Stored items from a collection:
============
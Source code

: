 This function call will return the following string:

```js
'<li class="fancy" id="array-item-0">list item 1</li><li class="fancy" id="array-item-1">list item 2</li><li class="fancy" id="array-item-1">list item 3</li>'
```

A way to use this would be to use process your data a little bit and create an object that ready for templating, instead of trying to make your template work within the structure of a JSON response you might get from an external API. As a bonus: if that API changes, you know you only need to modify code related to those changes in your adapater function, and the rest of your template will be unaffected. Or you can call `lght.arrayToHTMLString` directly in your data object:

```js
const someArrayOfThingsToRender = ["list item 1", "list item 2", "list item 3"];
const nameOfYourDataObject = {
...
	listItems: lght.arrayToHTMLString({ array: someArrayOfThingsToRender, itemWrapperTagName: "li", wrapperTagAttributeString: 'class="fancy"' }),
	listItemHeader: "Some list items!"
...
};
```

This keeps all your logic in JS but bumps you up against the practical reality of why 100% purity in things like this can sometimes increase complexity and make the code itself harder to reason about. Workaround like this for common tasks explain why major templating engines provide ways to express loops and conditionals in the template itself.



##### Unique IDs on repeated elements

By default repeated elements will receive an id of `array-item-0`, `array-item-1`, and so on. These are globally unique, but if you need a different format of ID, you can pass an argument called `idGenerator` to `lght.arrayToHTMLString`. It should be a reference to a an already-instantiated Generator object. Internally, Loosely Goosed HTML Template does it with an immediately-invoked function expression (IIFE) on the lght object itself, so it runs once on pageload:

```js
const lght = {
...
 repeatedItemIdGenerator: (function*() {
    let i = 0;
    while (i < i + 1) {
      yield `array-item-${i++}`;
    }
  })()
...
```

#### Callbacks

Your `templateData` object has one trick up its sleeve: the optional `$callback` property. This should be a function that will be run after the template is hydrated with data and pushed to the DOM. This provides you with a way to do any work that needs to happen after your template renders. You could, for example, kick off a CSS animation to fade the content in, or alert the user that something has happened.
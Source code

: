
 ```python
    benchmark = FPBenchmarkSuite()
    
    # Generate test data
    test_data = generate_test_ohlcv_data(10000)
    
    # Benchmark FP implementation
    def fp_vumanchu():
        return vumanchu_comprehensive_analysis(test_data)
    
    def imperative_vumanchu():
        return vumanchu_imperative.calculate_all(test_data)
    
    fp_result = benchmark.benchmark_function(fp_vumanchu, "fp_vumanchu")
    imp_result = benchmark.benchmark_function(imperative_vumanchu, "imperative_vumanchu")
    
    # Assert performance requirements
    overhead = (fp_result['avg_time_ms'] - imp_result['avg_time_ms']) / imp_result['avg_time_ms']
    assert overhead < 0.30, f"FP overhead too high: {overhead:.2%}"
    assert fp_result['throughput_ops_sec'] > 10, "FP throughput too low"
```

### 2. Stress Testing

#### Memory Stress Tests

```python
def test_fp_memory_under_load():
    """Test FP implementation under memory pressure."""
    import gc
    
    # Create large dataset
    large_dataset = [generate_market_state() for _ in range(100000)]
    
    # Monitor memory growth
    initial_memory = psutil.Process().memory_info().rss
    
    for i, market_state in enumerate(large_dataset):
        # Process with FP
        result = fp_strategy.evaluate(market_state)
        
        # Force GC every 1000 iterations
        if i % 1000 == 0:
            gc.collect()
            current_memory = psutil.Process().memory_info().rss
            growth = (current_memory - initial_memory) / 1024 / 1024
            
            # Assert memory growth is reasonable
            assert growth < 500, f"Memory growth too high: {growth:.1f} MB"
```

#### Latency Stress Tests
============
**YOUR INSTRUCTIONS:** Please output the records once more, exactly as they were written.

**OUTPUT BELOW:**
Source code

: This function call will return the following string:

```js
'<li class="fancy" id="array-item-0">list item 1</li><li class="fancy" id="array-item-1">list item 2</li><li class="fancy" id="array-item-1">list item 3</li>'
```

A way to use this would be to use process your data a little bit and create an object that ready for templating, instead of trying to make your template work within the structure of a JSON response you might get from an external API. As a bonus: if that API changes, you know you only need to modify code related to those changes in your adapater function, and the rest of your template will be unaffected. Or you can call `lght.arrayToHTMLString` directly in your data object:

```js
const someArrayOfThingsToRender = ["list item 1", "list item 2", "list item 3"];
const nameOfYourDataObject = {
...
	listItems: lght.arrayToHTMLString({ array: someArrayOfThingsToRender, itemWrapperTagName: "li", wrapperTagAttributeString: 'class="fancy"' }),
	listItemHeader: "Some list items!"
...
};
```

This keeps all your logic in JS but bumps you up against the practical reality of why 100% purity in things like this can sometimes increase complexity and make the code itself harder to reason about. Workaround like this for common tasks explain why major templating engines provide ways to express loops and conditionals in the template itself.



##### Unique IDs on repeated elements

By default repeated elements will receive an id of `array-item-0`, `array-item-1`, and so on. These are globally unique, but if you need a different format of ID, you can pass an argument called `idGenerator` to `lght.arrayToHTMLString`. It should be a reference to a an already-instantiated Generator object. Internally, Loosely Goosed HTML Template does it with an immediately-invoked function expression (IIFE) on the lght object itself, so it runs once on pageload:

```js
const lght = {
...
 repeatedItemIdGenerator: (function*() {
    let i = 0;
    while (i < i + 1) {
      yield `array-item-${i++}`;
    }
  })()
...
```

#### Callbacks

Your `templateData` object has one trick up its sleeve: the optional `$callback` property. This should be a function that will be run after the template is hydrated with data and pushed to the DOM. This provides you with a way to do any work that needs to happen after your template renders. You could, for example, kick off a CSS animation to fade the content in, or alert the user that something has happened.
Source code

:
 ```python
    benchmark = FPBenchmarkSuite()
    
    # Generate test data
    test_data = generate_test_ohlcv_data(10000)
    
    # Benchmark FP implementation
    def fp_vumanchu():
        return vumanchu_comprehensive_analysis(test_data)
    
    def imperative_vumanchu():
        return vumanchu_imperative.calculate_all(test_data)
    
    fp_result = benchmark.benchmark_function(fp_vumanchu, "fp_vumanchu")
    imp_result = benchmark.benchmark_function(imperative_vumanchu, "imperative_vumanchu")
    
    # Assert performance requirements
    overhead = (fp_result['avg_time_ms'] - imp_result['avg_time_ms']) / imp_result['avg_time_ms']
    assert overhead < 0.30, f"FP overhead too high: {overhead:.2%}"
    assert fp_result['throughput_ops_sec'] > 10, "FP throughput too low"
```

### 2. Stress Testing

#### Memory Stress Tests

```python
def test_fp_memory_under_load():
    """Test FP implementation under memory pressure."""
    import gc
    
    # Create large dataset
    large_dataset = [generate_market_state() for _ in range(100000)]
    
    # Monitor memory growth
    initial_memory = psutil.Process().memory_info().rss
    
    for i, market_state in enumerate(large_dataset):
        # Process with FP
        result = fp_strategy.evaluate(market_state)
        
        # Force GC every 1000 iterations
        if i % 1000 == 0:
            gc.collect()
            current_memory = psutil.Process().memory_info().rss
            growth = (current_memory - initial_memory) / 1024 / 1024
            
            # Assert memory growth is reasonable
            assert growth < 500, f"Memory growth too high: {growth:.1f} MB"
```

#### Latency Stress Tests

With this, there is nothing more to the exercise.